HOW TO COMPLETE THIS TASK –
Every line with the word "entire" in it should be extracted from the data that follows.

Records drawn from a dataset –
——————

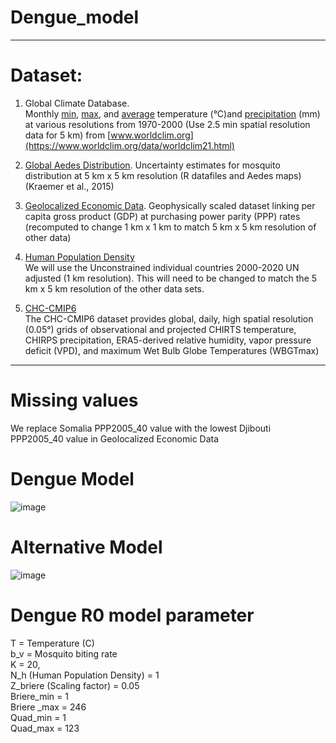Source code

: # Dengue_model

--------------------------
# Dataset:

1. Global Climate Database.  
Monthly [min](https://biogeo.ucdavis.edu/data/worldclim/v2.1/base/wc2.1_2.5m_tmin.zip), [max](https://biogeo.ucdavis.edu/data/worldclim/v2.1/base/wc2.1_2.5m_tmax.zip), and [average](https://biogeo.ucdavis.edu/data/worldclim/v2.1/base/wc2.1_2.5m_tavg.zip) temperature (°C)and [precipitation](https://biogeo.ucdavis.edu/data/worldclim/v2.1/base/wc2.1_2.5m_prec.zip) (mm) at various resolutions from 1970-2000 (Use 2.5 min spatial resolution data for 5 km) from [www.worldclim.org](https://www.worldclim.org/data/worldclim21.html)

2. [Global Aedes Distribution](https://www.dropbox.com/sh/bpxcmzmmpiiav8u/AAAl3CBKnBYwXb0n1s1C4-K-a?dl=0). 
Uncertainty estimates for mosquito distribution at 5 km x 5 km resolution (R datafiles and Aedes maps)
(Kraemer et al., 2015)

3. [Geolocalized Economic Data]().
Geophysically scaled dataset linking per capita gross product (GDP) at purchasing power parity (PPP) rates (recomputed to change 1 km x 1 km to match 5 km x 5 km resolution of other data)

4. [Human Population Density](https://hub.worldpop.org/project/categories?id=18)  
We will use the Unconstrained individual countries 2000-2020 UN adjusted (1 km resolution). This will need to be changed to match the 5 km x 5 km resolution of the other data sets.

5. [CHC-CMIP6](https://www.chc.ucsb.edu/data)  
The CHC-CMIP6 dataset provides global, daily, high spatial resolution (0.05°) grids of observational and projected CHIRTS temperature, CHIRPS precipitation, ERA5-derived relative humidity, vapor pressure deficit (VPD), and maximum Wet Bulb Globe Temperatures (WBGTmax) 
--------------------------
# Missing values
We replace Somalia PPP2005_40 value with the lowest Djibouti PPP2005_40 value in Geolocalized Economic Data

# Dengue Model
![image](https://github.com/30-na/Dengue/assets/78888004/f50ed169-30bb-4425-b74c-2a01612ce84b)

# Alternative Model

![image](https://github.com/30-na/Dengue/assets/78888004/caebb41e-da31-4ca2-9d84-3767d239381e)

# Dengue R0 model parameter

T = Temperature (C)  
b_v = Mosquito biting rate  
K = 20,  
N_h (Human Population Density) = 1  
Z_briere (Scaling factor) = 0.05  
Briere_min = 1  
Briere _max = 246   
Quad_min = 1  
Quad_max = 123  

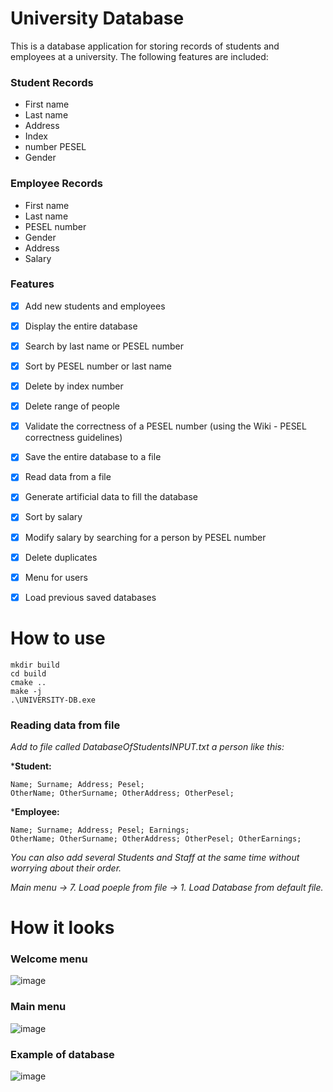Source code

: 
# University Database

This is a database application for storing records of students and employees at a university. The following features are included:

### Student Records

 - First name 
 - Last name
 -  Address
 -  Index
 -  number PESEL 
 - Gender

### Employee Records

 - First name 
 - Last name 
 - PESEL number 
 - Gender 
 - Address 
 - Salary

### Features

- [x] Add new students and employees
- [x] Display the entire database
- [x] Search by last name or PESEL number
- [x] Sort by PESEL number or last name
- [x] Delete by index number
- [x] Delete range of people
- [x] Validate the correctness of a PESEL number (using the Wiki - PESEL correctness guidelines)
- [x] Save the entire database to a file
- [x] Read data from a file
- [x] Generate artificial data to fill the database
- [x] Sort by salary
- [x] Modify salary by searching for a person by PESEL number
- [x] Delete duplicates
- [x] Menu for users
- [x] Load previous saved databases


# How to use

    mkdir build
    cd build
    cmake ..
    make -j
    .\UNIVERSITY-DB.exe

### Reading data from file
*Add to file called DatabaseOfStudentsINPUT.txt a person like this:*

***Student:**

    
    Name; Surname; Address; Pesel;
    OtherName; OtherSurname; OtherAddress; OtherPesel;
***Employee:**

    Name; Surname; Address; Pesel; Earnings;
    OtherName; OtherSurname; OtherAddress; OtherPesel; OtherEarnings;
*You can also add several Students and Staff at the same time without worrying about their order.*

*Main menu -> 7. Load poeple from file -> 1. Load Database from default file.*

# How it looks
### Welcome menu
![image](https://user-images.githubusercontent.com/85802542/209230961-c7707b53-d761-4372-924b-49497b58a7d8.png)

### Main menu
![image](https://user-images.githubusercontent.com/85802542/209231009-1d9eae05-8763-4e27-a782-5ae51606ffff.png)

### Example of database
![image](https://user-images.githubusercontent.com/85802542/209231036-92c21352-f2a8-4dc0-b331-6a785de8566c.png)
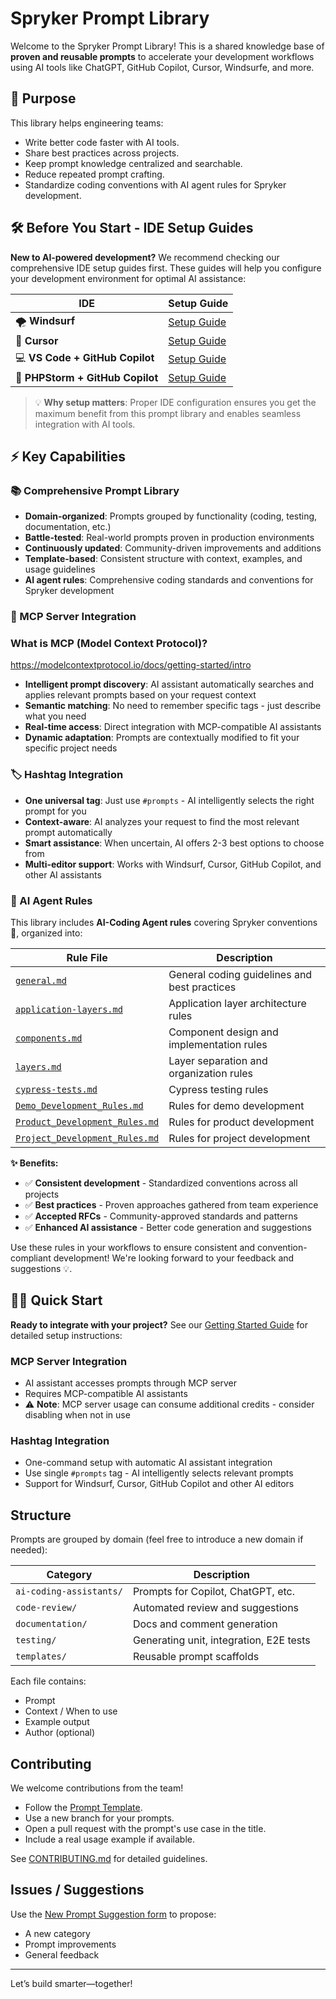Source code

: # Spryker Prompt Library

Welcome to the Spryker Prompt Library! This is a shared knowledge base of **proven and reusable prompts** to accelerate your development workflows using AI tools like ChatGPT, GitHub Copilot, Cursor, Windsurfe, and more.

## 🚀 Purpose

This library helps engineering teams:
- Write better code faster with AI tools.
- Share best practices across projects.
- Keep prompt knowledge centralized and searchable.
- Reduce repeated prompt crafting.
- Standardize coding conventions with AI agent rules for Spryker development.

## 🛠️ Before You Start - IDE Setup Guides

**New to AI-powered development?** We recommend checking our comprehensive IDE setup guides first. These guides will help you configure your development environment for optimal AI assistance:

| IDE | Setup Guide |
|-----|-------------|
| 🌪️ **Windsurf** | [Setup Guide](tools_setup/windsurf-setup.md) |
| 🎯 **Cursor** | [Setup Guide](tools_setup/cursor-setup.md) |
| 💻 **VS Code + GitHub Copilot** | [Setup Guide](tools_setup/vscode-setup.md) |
| 🧠 **PHPStorm + GitHub Copilot** | [Setup Guide](tools_setup/phpstorm-setup.md) |

> 💡 **Why setup matters**: Proper IDE configuration ensures you get the maximum benefit from this prompt library and enables seamless integration with AI tools.

## ⚡ Key Capabilities

### 📚 Comprehensive Prompt Library
- **Domain-organized**: Prompts grouped by functionality (coding, testing, documentation, etc.)
- **Battle-tested**: Real-world prompts proven in production environments
- **Continuously updated**: Community-driven improvements and additions
- **Template-based**: Consistent structure with context, examples, and usage guidelines
- **AI agent rules**: Comprehensive coding standards and conventions for Spryker development

### 🔌 MCP Server Integration

### What is MCP (Model Context Protocol)?
https://modelcontextprotocol.io/docs/getting-started/intro

- **Intelligent prompt discovery**: AI assistant automatically searches and applies relevant prompts based on your request context
- **Semantic matching**: No need to remember specific tags - just describe what you need
- **Real-time access**: Direct integration with MCP-compatible AI assistants
- **Dynamic adaptation**: Prompts are contextually modified to fit your specific project needs

### 🏷️ Hashtag Integration
- **One universal tag**: Just use `#prompts` - AI intelligently selects the right prompt for you
- **Context-aware**: AI analyzes your request to find the most relevant prompt automatically
- **Smart assistance**: When uncertain, AI offers 2-3 best options to choose from
- **Multi-editor support**: Works with Windsurf, Cursor, GitHub Copilot, and other AI assistants

### 🤖 AI Agent Rules
This library includes **AI-Coding Agent rules** covering Spryker conventions 📜, organized into:

| Rule File | Description |
|-----------|-------------|
| [`general.md`](rules/shared/general.md) | General coding guidelines and best practices |
| [`application-layers.md`](rules/shared/application-layers.md) | Application layer architecture rules |
| [`components.md`](rules/shared/components.md) | Component design and implementation rules |
| [`layers.md`](rules/shared/layers.md) | Layer separation and organization rules |
| [`cypress-tests.md`](rules/cypress/cypress-tests.md) | Cypress testing rules |
| [`Demo_Development_Rules.md`](rules/RFC/Demo_Development_Rules.md) | Rules for demo development |
| [`Product_Development_Rules.md`](rules/RFC/Product_Development_Rules.md) | Rules for product development |
| [`Project_Development_Rules.md`](rules/RFC/Project_Development_Rules.md) | Rules for project development |


**✨ Benefits:**
- ✅ **Consistent development** - Standardized conventions across all projects
- ✅ **Best practices** - Proven approaches gathered from team experience
- ✅ **Accepted RFCs** - Community-approved standards and patterns
- ✅ **Enhanced AI assistance** - Better code generation and suggestions

Use these rules in your workflows to ensure consistent and convention-compliant development! We're looking forward to your feedback and suggestions 💡.

## 🏃‍♂️ Quick Start

**Ready to integrate with your project?** See our [Getting Started Guide](GETTING_STARTED.md) for detailed setup instructions:

### MCP Server Integration
- AI assistant accesses prompts through MCP server
- Requires MCP-compatible AI assistants
- ⚠️ **Note**: MCP server usage can consume additional credits - consider disabling when not in use

### Hashtag Integration
- One-command setup with automatic AI assistant integration
- Use single `#prompts` tag - AI intelligently selects relevant prompts
- Support for Windsurf, Cursor, GitHub Copilot and other AI editors

## Structure

Prompts are grouped by domain (feel free to introduce a new domain if needed):

| Category        | Description                                 |
|----------------|---------------------------------------------|
| `ai-coding-assistants/` | Prompts for Copilot, ChatGPT, etc. |
| `code-review/`          | Automated review and suggestions   |
| `documentation/`        | Docs and comment generation        |
| `testing/`              | Generating unit, integration, E2E tests |
| `templates/`            | Reusable prompt scaffolds          |

Each file contains:
- Prompt
- Context / When to use
- Example output
- Author (optional)

## Contributing

We welcome contributions from the team!

- Follow the [Prompt Template](prompts/templates/prompt-template.md).
- Use a new branch for your prompts.
- Open a pull request with the prompt's use case in the title.
- Include a real usage example if available.

See [CONTRIBUTING.md](CONTRIBUTING.md) for detailed guidelines.

## Issues / Suggestions

Use the [New Prompt Suggestion form](../../issues/new?template=new_prompt_suggestion.yml) to propose:
- A new category
- Prompt improvements
- General feedback

---

Let’s build smarter—together!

——————

SOLUTION FOR THIS TASK –
- [x] Display the entire database
- [x] Save the entire database to a file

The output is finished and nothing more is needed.